[Stored data entries]
========
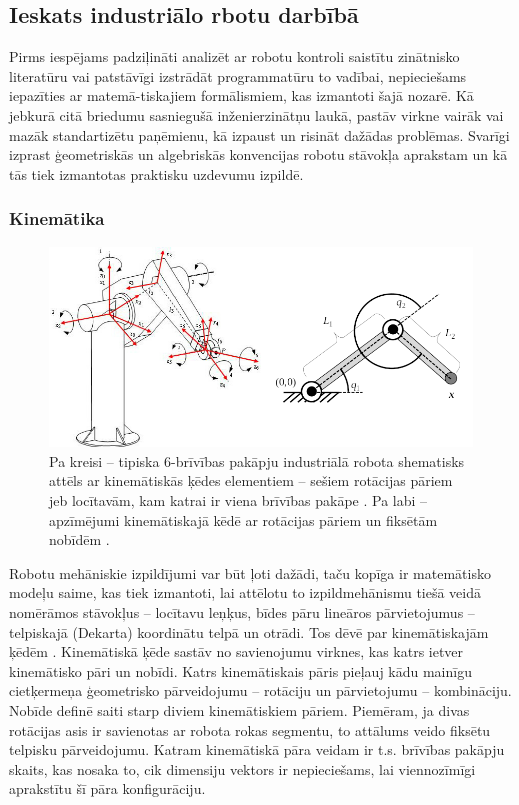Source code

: \documentclass[12pt, a4paper]{article}
\numberwithin{equation}{section} %
\begin{document}
\subsection{Ieskats industriālo rbotu darbībā}

Pirms iespējams padziļināti analizēt ar robotu kontroli saistītu zinātnisko literatūru vai patstāvīgi izstrādāt programmatūru to vadībai, nepieciešams iepazīties ar matemā-tiskajiem formālismiem, kas izmantoti šajā nozarē. Kā jebkurā citā briedumu sasniegušā inženierzinātņu laukā, pastāv virkne vairāk vai mazāk standartizētu paņēmienu, kā izpaust un risināt dažādas problēmas. Svarīgi izprast ģeometriskās un algebriskās konvencijas robotu stāvokļa aprakstam un kā tās tiek izmantotas praktisku uzdevumu izpildē.

\subsubsection{Kinemātika}

\begin{figure}[t!]
    \centering
    \includegraphics[width=16cm,page=1]{../img/6dof-kinematics.png}
    \caption{Pa kreisi -- tipiska 6-brīvības pakāpju industriālā robota shematisks attēls ar kinemātiskās ķēdes elementiem -- sešiem rotācijas pāriem jeb locītavām, kam katrai ir viena brīvības pakāpe \cite{harib2012parallel}. Pa labi -- apzīmējumi kinemātiskajā kēdē ar rotācijas pāriem un fiksētām nobīdēm \cite{kinematics_illinois}.}
\end{figure}

Robotu mehāniskie izpildījumi var būt ļoti dažādi, taču kopīga ir matemātisko modeļu saime, kas tiek izmantoti, lai attēlotu to izpildmehānismu tiešā veidā nomērāmos stāvokļus -- locītavu leņķus, bīdes pāru lineāros pārvietojumus -- telpiskajā (Dekarta) koordinātu telpā un otrādi. Tos dēvē par kinemātiskajām ķēdēm \cite{kinematics_illinois}. Kinemātiskā ķēde sastāv no savienojumu virknes, kas katrs ietver kinemātisko pāri un nobīdi. Katrs kinemātiskais pāris pieļauj kādu mainīgu cietķermeņa ģeometrisko pārveidojumu -- rotāciju un pārvietojumu -- kombināciju. Nobīde definē saiti starp diviem kinemātiskiem pāriem. Piemēram, ja divas rotācijas asis ir savienotas ar robota rokas segmentu, to attālums veido fiksētu telpisku pārveidojumu. Katram kinemātiskā pāra veidam ir t.s. brīvības pakāpju skaits, kas nosaka to, cik dimensiju vektors ir nepieciešams, lai viennozīmīgi aprakstītu šī pāra konfigurāciju.
\end{document}
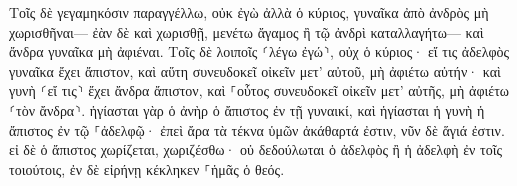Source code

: \documentclass{openreader}
\begin{document}
Τοῖς δὲ γεγαμηκόσιν παραγγέλλω, οὐκ ἐγὼ ἀλλὰ ὁ κύριος, γυναῖκα ἀπὸ ἀνδρὸς μὴ χωρισθῆναι— 
ἐὰν δὲ καὶ χωρισθῇ, μενέτω ἄγαμος ἢ τῷ ἀνδρὶ καταλλαγήτω— καὶ ἄνδρα γυναῖκα μὴ ἀφιέναι. 
Τοῖς δὲ λοιποῖς ⸂λέγω ἐγώ⸃, οὐχ ὁ κύριος· εἴ τις ἀδελφὸς γυναῖκα ἔχει ἄπιστον, καὶ αὕτη συνευδοκεῖ οἰκεῖν μετ’ αὐτοῦ, μὴ ἀφιέτω αὐτήν· 
καὶ γυνὴ ⸂εἴ τις⸃ ἔχει ἄνδρα ἄπιστον, καὶ ⸀οὗτος συνευδοκεῖ οἰκεῖν μετ’ αὐτῆς, μὴ ἀφιέτω ⸂τὸν ἄνδρα⸃. 
ἡγίασται γὰρ ὁ ἀνὴρ ὁ ἄπιστος ἐν τῇ γυναικί, καὶ ἡγίασται ἡ γυνὴ ἡ ἄπιστος ἐν τῷ ⸀ἀδελφῷ· ἐπεὶ ἄρα τὰ τέκνα ὑμῶν ἀκάθαρτά ἐστιν, νῦν δὲ ἅγιά ἐστιν. 
εἰ δὲ ὁ ἄπιστος χωρίζεται, χωριζέσθω· οὐ δεδούλωται ὁ ἀδελφὸς ἢ ἡ ἀδελφὴ ἐν τοῖς τοιούτοις, ἐν δὲ εἰρήνῃ κέκληκεν ⸀ἡμᾶς ὁ θεός. 
\end{document}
========
Copy verbatim the span of lines that begins with the line holding "Τοῖς δὲ γεγαμηκόσιν" and ends at the last line of the records.

Τοῖς δὲ γεγαμηκόσιν παραγγέλλω, οὐκ ἐγὼ ἀλλὰ ὁ κύριος, γυναῖκα ἀπὸ ἀνδρὸς μὴ χωρισθῆναι— 
ἐὰν δὲ καὶ χωρισθῇ, μενέτω ἄγαμος ἢ τῷ ἀνδρὶ καταλλαγήτω— καὶ ἄνδρα γυναῖκα μὴ ἀφιέναι. 
Τοῖς δὲ λοιποῖς ⸂λέγω ἐγώ⸃, οὐχ ὁ κύριος· εἴ τις ἀδελφὸς γυναῖκα ἔχει ἄπιστον, καὶ αὕτη συνευδοκεῖ οἰκεῖν μετ’ αὐτοῦ, μὴ ἀφιέτω αὐτήν· 
καὶ γυνὴ ⸂εἴ τις⸃ ἔχει ἄνδρα ἄπιστον, καὶ ⸀οὗτος συνευδοκεῖ οἰκεῖν μετ’ αὐτῆς, μὴ ἀφιέτω ⸂τὸν ἄνδρα⸃. 
ἡγίασται γὰρ ὁ ἀνὴρ ὁ ἄπιστος ἐν τῇ γυναικί, καὶ ἡγίασται ἡ γυνὴ ἡ ἄπιστος ἐν τῷ ⸀ἀδελφῷ· ἐπεὶ ἄρα τὰ τέκνα ὑμῶν ἀκάθαρτά ἐστιν, νῦν δὲ ἅγιά ἐστιν. 
εἰ δὲ ὁ ἄπιστος χωρίζεται, χωριζέσθω· οὐ δεδούλωται ὁ ἀδελφὸς ἢ ἡ ἀδελφὴ ἐν τοῖς τοιούτοις, ἐν δὲ εἰρήνῃ κέκληκεν ⸀ἡμᾶς ὁ θεός. 
\end{document}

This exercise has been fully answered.